The Monthly Film Bulletin wrote: "All the old clichés are revived, without a trace of distinction in either writing or direction, in this broad, ribald, and ingenuous costume melodrama. Keith Michell plays the brash Jason with unflagging Fairbanksian energy and good humour; unfortunately his determination to see the joke (his pose as an effeminate French peer is altogether too much of a good thing) is shared only too readily by the majority of the cast, to an extent which prejudices the audience's willing participation. The debaucheries of the Hellfire Club strike an extremely jaded note, Kai Fischer's hoydenish heroine is peculiarly resistible, and only Adrienne Corri's two-faced Lady Isobel makes a creditable impression."

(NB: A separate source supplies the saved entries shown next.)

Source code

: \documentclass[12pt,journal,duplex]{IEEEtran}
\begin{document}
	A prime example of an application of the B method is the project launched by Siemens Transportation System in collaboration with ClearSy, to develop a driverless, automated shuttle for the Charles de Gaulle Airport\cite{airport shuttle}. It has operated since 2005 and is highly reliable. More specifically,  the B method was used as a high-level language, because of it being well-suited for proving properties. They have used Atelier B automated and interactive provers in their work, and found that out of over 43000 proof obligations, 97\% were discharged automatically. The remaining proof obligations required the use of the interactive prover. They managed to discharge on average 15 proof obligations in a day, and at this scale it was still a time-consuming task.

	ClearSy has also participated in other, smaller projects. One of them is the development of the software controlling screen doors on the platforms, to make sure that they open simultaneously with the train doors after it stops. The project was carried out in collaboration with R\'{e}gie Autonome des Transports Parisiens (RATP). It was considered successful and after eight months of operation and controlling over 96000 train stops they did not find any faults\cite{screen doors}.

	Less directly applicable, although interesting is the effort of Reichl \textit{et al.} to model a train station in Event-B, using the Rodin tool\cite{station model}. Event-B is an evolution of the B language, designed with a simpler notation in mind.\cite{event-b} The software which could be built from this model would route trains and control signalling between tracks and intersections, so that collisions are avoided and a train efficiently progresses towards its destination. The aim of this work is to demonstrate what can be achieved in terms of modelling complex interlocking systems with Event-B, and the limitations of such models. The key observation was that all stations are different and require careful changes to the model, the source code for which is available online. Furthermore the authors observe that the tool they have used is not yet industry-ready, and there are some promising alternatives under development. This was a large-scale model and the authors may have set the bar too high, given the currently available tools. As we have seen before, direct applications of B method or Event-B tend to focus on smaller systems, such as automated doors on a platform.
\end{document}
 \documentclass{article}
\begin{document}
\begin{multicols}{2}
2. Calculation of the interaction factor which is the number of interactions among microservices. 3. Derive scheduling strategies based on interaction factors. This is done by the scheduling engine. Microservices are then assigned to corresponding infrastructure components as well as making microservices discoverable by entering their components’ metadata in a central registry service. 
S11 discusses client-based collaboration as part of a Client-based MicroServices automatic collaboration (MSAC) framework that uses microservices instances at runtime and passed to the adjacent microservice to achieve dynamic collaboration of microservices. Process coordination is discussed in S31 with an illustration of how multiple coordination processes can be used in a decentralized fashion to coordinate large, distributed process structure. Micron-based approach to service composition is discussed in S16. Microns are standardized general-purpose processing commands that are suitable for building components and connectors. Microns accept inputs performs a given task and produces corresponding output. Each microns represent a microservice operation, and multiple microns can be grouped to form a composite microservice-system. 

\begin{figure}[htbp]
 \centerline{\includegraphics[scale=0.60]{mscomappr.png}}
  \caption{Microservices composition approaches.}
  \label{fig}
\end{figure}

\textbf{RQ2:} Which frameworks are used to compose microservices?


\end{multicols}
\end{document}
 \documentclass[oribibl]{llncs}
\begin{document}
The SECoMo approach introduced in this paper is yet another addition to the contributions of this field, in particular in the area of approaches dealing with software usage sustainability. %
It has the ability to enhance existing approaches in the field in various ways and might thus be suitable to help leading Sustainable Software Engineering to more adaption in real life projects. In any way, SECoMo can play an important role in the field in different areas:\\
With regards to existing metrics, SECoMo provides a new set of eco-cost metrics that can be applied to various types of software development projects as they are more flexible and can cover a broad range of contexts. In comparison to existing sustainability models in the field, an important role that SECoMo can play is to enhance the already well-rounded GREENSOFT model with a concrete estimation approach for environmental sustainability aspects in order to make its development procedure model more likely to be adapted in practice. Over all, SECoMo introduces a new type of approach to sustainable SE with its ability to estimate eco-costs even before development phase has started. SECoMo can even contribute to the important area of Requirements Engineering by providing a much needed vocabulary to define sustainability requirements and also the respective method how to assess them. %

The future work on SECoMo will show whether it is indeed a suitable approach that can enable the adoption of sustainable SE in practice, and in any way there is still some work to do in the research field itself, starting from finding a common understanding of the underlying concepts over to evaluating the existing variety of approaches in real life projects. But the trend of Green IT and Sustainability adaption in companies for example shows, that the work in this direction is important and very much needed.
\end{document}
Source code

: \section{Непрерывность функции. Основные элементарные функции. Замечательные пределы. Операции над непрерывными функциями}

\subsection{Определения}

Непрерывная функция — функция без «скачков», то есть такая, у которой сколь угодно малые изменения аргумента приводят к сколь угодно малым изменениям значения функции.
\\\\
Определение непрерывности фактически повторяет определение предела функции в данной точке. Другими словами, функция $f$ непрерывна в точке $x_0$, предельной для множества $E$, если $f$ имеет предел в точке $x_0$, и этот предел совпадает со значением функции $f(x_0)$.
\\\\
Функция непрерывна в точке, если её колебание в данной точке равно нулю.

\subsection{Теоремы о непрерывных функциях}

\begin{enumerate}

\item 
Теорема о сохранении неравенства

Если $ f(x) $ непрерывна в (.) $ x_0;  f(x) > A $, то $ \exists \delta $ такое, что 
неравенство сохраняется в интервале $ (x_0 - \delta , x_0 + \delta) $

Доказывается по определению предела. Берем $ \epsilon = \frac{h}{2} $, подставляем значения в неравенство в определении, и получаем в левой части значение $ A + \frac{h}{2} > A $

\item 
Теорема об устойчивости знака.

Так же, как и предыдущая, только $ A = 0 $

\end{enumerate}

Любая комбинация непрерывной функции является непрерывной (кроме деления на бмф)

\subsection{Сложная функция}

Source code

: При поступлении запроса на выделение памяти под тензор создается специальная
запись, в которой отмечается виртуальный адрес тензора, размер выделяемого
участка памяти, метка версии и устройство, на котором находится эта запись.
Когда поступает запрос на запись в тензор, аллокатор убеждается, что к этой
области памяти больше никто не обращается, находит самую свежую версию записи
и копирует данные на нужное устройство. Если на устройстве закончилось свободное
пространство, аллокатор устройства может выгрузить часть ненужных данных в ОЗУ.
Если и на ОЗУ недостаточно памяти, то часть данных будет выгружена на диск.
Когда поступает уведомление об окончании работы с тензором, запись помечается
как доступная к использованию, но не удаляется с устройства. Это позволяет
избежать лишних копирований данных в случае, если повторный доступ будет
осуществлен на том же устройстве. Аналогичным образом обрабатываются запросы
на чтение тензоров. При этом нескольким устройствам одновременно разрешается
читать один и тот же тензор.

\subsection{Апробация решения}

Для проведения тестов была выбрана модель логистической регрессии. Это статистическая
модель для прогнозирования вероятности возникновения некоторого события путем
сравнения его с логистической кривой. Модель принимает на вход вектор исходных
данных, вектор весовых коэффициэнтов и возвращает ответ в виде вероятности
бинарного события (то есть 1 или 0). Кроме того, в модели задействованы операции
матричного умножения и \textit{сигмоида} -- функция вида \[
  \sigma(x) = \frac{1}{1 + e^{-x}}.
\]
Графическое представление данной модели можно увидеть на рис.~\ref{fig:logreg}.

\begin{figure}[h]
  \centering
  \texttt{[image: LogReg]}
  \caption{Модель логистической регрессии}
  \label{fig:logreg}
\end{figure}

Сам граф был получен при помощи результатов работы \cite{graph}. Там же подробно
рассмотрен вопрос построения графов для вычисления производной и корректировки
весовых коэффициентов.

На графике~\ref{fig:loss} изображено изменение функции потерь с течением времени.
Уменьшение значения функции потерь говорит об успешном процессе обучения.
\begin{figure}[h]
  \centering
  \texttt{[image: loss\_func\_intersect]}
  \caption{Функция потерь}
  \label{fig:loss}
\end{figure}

Kine Weekly wrote: "The picture, gamy stuff made from a popular recipe, is served piping hot against lush interiors and exteriors. Keith Michell, whose athletic prowess evokes happy memories of Douglas Fairbanks, Snr., contributes a tireless performance as Jason, Kai Fischer, sporting a daringly low neckline, is a tantalising, though steadfast, Yvonne. Adrienne Corri scores in contrast as the haughty, two-faced Isobel, Peter Arne makes a thoroughly evil Thomas and Bill Owen introduces some down-to-earth humour as Martin. The scenes during which Jason poses as a French marquis are a bit much, but the events that lead up to them, including the break from Newgate and the goings-on in the Hellfire Club, where, possibly striptease was invented, are gloriously uninhibited, and the finale has everything."

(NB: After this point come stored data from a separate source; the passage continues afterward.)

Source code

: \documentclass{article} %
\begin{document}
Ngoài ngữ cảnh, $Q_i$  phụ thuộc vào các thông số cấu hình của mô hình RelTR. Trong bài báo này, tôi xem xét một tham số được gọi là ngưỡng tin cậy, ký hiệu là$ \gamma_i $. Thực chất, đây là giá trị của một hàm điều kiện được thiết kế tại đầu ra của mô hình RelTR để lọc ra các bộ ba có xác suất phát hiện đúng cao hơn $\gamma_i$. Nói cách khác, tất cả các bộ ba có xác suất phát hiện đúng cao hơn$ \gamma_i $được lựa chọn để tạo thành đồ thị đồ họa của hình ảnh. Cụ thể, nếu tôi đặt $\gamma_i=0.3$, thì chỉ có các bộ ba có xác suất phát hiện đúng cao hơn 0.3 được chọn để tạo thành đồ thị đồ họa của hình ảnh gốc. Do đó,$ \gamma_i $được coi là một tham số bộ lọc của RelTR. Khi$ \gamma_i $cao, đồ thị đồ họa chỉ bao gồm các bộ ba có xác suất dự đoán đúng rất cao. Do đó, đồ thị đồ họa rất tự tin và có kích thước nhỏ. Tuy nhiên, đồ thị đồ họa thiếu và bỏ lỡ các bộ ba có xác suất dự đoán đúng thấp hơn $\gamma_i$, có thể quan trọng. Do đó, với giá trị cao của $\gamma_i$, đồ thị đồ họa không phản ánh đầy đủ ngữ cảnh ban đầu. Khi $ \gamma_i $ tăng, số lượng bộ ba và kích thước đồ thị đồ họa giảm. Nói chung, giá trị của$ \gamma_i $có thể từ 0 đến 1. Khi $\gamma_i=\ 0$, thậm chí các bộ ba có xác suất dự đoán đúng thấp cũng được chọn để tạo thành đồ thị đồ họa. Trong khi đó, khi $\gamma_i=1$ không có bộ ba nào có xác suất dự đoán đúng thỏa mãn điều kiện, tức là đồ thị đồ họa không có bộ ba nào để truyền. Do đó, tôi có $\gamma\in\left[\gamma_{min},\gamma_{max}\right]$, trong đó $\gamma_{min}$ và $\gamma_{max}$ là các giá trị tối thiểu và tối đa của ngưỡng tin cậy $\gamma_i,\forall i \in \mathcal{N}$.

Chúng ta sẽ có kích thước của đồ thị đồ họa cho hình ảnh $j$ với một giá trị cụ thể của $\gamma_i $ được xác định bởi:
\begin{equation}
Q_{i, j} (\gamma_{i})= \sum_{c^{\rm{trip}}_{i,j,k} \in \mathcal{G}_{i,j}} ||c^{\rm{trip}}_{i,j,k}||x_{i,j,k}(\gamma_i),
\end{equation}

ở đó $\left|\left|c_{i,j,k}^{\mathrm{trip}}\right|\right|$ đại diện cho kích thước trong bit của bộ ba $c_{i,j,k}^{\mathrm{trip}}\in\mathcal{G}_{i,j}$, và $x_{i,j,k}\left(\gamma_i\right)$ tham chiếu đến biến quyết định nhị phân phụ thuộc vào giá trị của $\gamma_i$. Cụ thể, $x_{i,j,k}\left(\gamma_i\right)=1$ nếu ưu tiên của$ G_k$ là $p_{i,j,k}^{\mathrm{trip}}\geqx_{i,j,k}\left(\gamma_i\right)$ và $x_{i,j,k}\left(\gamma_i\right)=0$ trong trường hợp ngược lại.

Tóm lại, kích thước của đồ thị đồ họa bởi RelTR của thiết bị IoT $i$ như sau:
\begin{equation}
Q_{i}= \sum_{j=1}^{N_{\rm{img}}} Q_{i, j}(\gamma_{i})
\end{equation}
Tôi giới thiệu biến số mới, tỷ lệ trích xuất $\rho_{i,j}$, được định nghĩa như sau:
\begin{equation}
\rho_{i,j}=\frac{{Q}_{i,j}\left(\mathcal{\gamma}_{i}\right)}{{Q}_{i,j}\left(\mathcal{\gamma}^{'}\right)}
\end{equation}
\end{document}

Leslie Halliwell said: "Sprightly historical romantic melodrama alightly based on the nefarious activities of the real Hellfire Club; energetic and entertaining if slightly too jokey."

Glenn Erickson claims that the film did good box-office when released in America, on the back of publicity (such as a Playboy photo-spread) that suggested more nudity and adult content than actually appeared in any U.S. prints.

In a 2012 review, Time Out called the film "Surprisingly light on debauchery and occasionally perhaps too jocular for its own good" but rated Michell's performance as "suitably energetic".

The Radio Times Guide to Films gave the film 2/5 stars, writing: "Depravity, debauchery and devil worship? There's nothing of the sort in this would-be horror flick, in which such sins are sadly bleached of any lurid content."